Stendahl’s contribution has been significant in healing the wounds Christians over the millennia have inflicted on Jews — wounds that have resulted in part from readings of biblical texts that simplify and distort Judaism. Four examples from his work show this.

Bible Is Not about Me

Stendahl said that in his early life he thought of the biblical stories as being his story: “I had begun to feed on the mysteries of God. And it was intellectually a most stimulating awakening . . . I felt like Peter and I felt like Paul — especially when they had negative feelings. I felt like all the disciples.” But he learned ways of reading that were “so much less ego centred”:

“The Bible was really not about me. It was about many other things — in the long run, much more interesting things. It was about many things in many distant lands, from many distant ages … Now it spoke to me from a great distance, of centuries and cultures deeply different from my own. And it began to be, just by its difference, that the fascination grew, that it had a way of saying to me, there are other ways of seeing and thinking and feeling and believing that you have taken for granted. And it just added to my love.”

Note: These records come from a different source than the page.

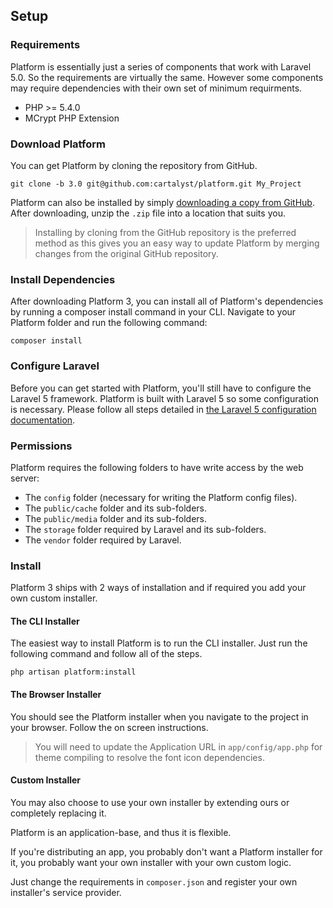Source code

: ## Setup

### Requirements

Platform is essentially just a series of components that work with Laravel 5.0. So the requirements are virtually the same. However some components may require dependencies with their own set of minimum requirments.

- PHP >= 5.4.0
- MCrypt PHP Extension

### Download Platform

You can get Platform by cloning the repository from GitHub.

	git clone -b 3.0 git@github.com:cartalyst/platform.git My_Project

Platform can also be installed by simply [downloading a copy from GitHub](https://github.com/cartalyst/platform/archive/3.0.zip). After downloading, unzip the `.zip` file into a location that suits you.

> Installing by cloning from the GitHub repository is the preferred method as this gives you an easy way to update Platform by merging changes from the original GitHub repository.

### Install Dependencies

After downloading Platform 3, you can install all of Platform's dependencies by running a composer install command in your CLI. Navigate to your Platform folder and run the following command:

	composer install

### Configure Laravel

Before you can get started with Platform, you'll still have to configure the Laravel 5 framework. Platform is built with Laravel 5 so some configuration is necessary. Please follow all steps detailed in [the Laravel 5 configuration documentation](http://laravel.com/docs/installation#configuration).

### Permissions

Platform requires the following folders to have write access by the web server:

- The `config` folder (necessary for writing the Platform config files).
- The `public/cache` folder and its sub-folders.
- The `public/media` folder and its sub-folders.
- The `storage` folder required by Laravel and its sub-folders.
- The `vendor` folder required by Laravel.

### Install

Platform 3 ships with 2 ways of installation and if required you add your own custom installer.

#### The CLI Installer

The easiest way to install Platform is to run the CLI installer. Just run the following command and follow all of the steps.

	php artisan platform:install

#### The Browser Installer

You should see the Platform installer when you navigate to the project in your browser. Follow the on screen instructions.

> You will need to update the Application URL in `app/config/app.php` for theme compiling to resolve the font icon dependencies.

#### Custom Installer

You may also choose to use your own installer by extending ours or completely replacing it.

Platform is an application-base, and thus it is flexible.

If you're distributing an app, you probably don't want a Platform installer for it, you probably want your own installer with your own custom logic.

Just change the requirements in `composer.json` and register your own installer's service provider.
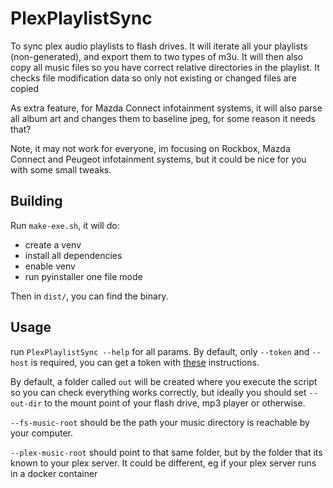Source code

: # PlexPlaylistSync
To sync plex audio playlists to flash drives.
It will iterate all your playlists (non-generated), and export them to two types of m3u. It will then also copy all music files so you have correct relative directories in the playlist.
It checks file modification data so only not existing or changed files are copied

As extra feature, for Mazda Connect infotainment systems, it will also parse all album art and changes them to baseline jpeg, for some reason it needs that?

Note, it may not work for everyone, im focusing on Rockbox, Mazda Connect and Peugeot infotainment systems, but it could be nice for you with some small tweaks.

## Building
Run `make-exe.sh`, it will do:
- create a venv
- install all dependencies
- enable venv
- run pyinstaller one file mode

Then in `dist/`, you can find the binary.

## Usage
run `PlexPlaylistSync --help` for all params. 
By default, only `--token` and `--host` is required, you can get a token with [these](https://support.plex.tv/articles/204059436-finding-an-authentication-token-x-plex-token/) instructions.

By default, a folder called `out` will be created where you execute the script so you can check everything works correctly, but ideally you should set `--out-dir` to the mount point of your flash drive, mp3 player or otherwise.

`--fs-music-root` should be the path your music directory is reachable by your computer.

`--plex-music-root` should point to that same folder, but by the folder that its known to your plex server. It could be different, eg if your plex server runs in a docker container
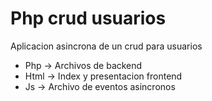 # Php crud usuarios

Aplicacion asincrona de un crud para usuarios

* Php -> Archivos de backend
* Html -> Index y presentacion frontend 
* Js -> Archivo de eventos asincronos

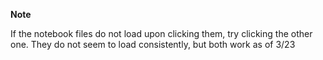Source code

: 
**Note**

If the notebook files do not load upon clicking them, try clicking the other one. They do not seem to load consistently, but both work as of 3/23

Stendahl said that realising that the Bible was “not about me” was the watershed of his love story with the Bible which encompasses his revolutionary rereading of Paul. Much of the Western Church interpreted Paul as being preoccupied by the same existential question that had gripped Luther: “How can I find a gracious God?” In the traditional Lutheran interpretation, because human beings could never live up to the demands of the Torah —simplistically equated with Jewish law — their efforts to save themselves were fruitless. Following the Law entailed a futile attempt to earn divine love through good works. Christ alone saved us from sin and meaninglessness.

But just six years after finishing his doctorate, Stendahl challenged this fundamental Augustinian-Lutheran way of reading the Letter to the Romans. He claimed that Paul possessed a “robust” conscience, unlike Luther, and was not preoccupied with questions of forgiveness. Nor was Paul concerned with Jewish observance of the dietary laws and the rite of circumcision — it was the Gentile observance of these Jewish boundary markers that he criticised. Further, Paul’s mystical encounter on the Damascus Road was a “call” rather than a “conversion”, a new mission rather than a change of religion from Jew to Christian.

He said: “We must somehow recognise … that Paul’s message was related not to some conversion from the hopeless righteousness of Judaism into a happy justified status as a Christian. Rather, the centre of gravity in Paul’s theological work is related to the fact that he knew himself to be called to be the Apostle to the Gentiles, an Apostle of the one God who is Creator of both Jews and Gentiles” (cf. Rom 3:30).

New Testament Texts Studied

In a lecture in the early 1990s, Stendahl explored the idea of religious pluralism. He identified three biblical texts that would seem to argue against pluralism — Acts 4:15, John 14:6 and Matthew 28:19. He warned that “words like that grow legs and walk out of their context,” describing the difficulty posed by New Testament texts that give rise to negative views of Jews and Judaism.

For example, in the Gospel of John “the Jews” are aligned with virtually everything negative in that Gospel: fear, murmuring, murderous intent, diabolical origins, blindness, darkness and death.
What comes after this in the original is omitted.